Jennifer Jacobs of the Des Moines Register writes:
For some Iowa Republicans, the Kentucky senator — not to be confused with his father, former U.S. Rep. Ron Paul of Texas — embodies a bundle of contradictions.
Even before confirming suspicions he'll seek the White House in 2016, a few of his remarks have hit the wrong tone with people in each of the Iowa GOP camps — the evangelicals, the liberty conservatives, the tea partiers and the mainstream Republicans.
One evangelical conservative, Sioux City minister Cary Gordon, had this to say more than 600 days before the Iowa caucuses: "He's tried too hard to please too many people on too many issues. I can't support him. He's got too many contradictions for me."
Despite some reservations, other Iowa Republicans hope that Paul, who stands at the crossroads of constitutional conservatism and the establishment, will appeal to overlapping Iowa audiences as few candidates can.
On Friday night, Paul will speak at the state party's Lincoln Dinner, an event often viewed as a warm-up act for presidential campaigns.
Paul has seen his popularity heighten after he staged a 13-hour filibuster in early March to question the use of unmanned aircraft to perform targeted killings.
Many Iowans thought Paul, a soft-spoken eye surgeon, propelled himself to the front of the 2016 pack with what they considered a tenacious stand against the Obama administration's perceived power to kill Americans without due process. But some of them think he then damaged his credibility weeks later when he told Fox Business Network that he didn't care if a drone kills low-threat criminals such as armed liquor store robbers.
Another matter of contention: In a speech on immigration in mid-March, Paul said "we will find a place for you," referring to people living in the country illegally. He later clarified that he wasn't calling for a new path to citizenship. He just doesn't want to deport everyone.
Paul stepped into another controversy the same day after saying on CNN that he thinks there could be "thousands of exceptions" to any ban on abortion. An aide later clarified that the senator meant he believes in a single exception, to save the life of a mother, but that the exception could include thousands of individual cases.

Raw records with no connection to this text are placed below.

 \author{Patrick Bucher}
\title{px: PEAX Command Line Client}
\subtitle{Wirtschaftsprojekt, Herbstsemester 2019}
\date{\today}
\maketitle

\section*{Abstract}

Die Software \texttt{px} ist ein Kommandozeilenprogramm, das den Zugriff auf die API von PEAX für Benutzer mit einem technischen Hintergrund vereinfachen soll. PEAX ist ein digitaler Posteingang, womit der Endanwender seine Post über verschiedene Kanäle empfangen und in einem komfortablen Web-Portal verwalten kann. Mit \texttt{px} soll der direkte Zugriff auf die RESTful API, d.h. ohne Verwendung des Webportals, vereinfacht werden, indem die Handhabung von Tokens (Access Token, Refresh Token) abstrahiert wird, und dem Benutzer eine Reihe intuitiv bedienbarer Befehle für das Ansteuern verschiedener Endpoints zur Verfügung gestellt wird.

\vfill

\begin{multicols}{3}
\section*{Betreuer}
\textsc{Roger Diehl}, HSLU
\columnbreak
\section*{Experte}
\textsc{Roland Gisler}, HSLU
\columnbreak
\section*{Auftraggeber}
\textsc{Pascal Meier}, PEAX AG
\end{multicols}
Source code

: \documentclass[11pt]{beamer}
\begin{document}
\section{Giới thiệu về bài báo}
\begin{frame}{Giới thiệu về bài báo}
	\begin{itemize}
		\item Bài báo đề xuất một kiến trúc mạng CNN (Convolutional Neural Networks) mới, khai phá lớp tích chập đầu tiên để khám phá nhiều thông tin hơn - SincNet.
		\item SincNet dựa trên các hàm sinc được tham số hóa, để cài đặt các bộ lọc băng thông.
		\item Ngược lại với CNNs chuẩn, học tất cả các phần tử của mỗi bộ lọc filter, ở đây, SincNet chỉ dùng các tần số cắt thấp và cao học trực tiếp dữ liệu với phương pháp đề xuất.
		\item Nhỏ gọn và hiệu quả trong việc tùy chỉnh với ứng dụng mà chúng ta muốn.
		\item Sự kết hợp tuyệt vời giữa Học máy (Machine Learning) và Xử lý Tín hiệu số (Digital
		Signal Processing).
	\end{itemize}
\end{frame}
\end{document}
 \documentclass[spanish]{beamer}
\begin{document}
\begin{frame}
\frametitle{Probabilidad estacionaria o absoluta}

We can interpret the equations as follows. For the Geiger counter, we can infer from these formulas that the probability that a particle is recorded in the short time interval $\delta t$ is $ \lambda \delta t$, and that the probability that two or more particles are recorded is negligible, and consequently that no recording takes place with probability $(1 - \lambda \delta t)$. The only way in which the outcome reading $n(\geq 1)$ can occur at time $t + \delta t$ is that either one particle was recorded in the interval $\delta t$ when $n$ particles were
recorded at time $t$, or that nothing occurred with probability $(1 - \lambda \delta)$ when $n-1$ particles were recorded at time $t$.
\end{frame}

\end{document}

The thought of winning over Iowa's hard to please, sometimes acrimonious GOP political camps doesn't seem to faze Paul. In a telephone interview with The Des Moines Register, he said he doesn't mind explaining why his positions should appeal to many political factions — and to dispute the notion that he's inconsistent.
"Part of the art of politics is bringing people together and fusing people who have varied interests into a unified force to win elections," he said. "That's what we've failed in the last two presidential elections in doing very well.
"So it's my hope that if I do get involved in this that I may be able to do that better."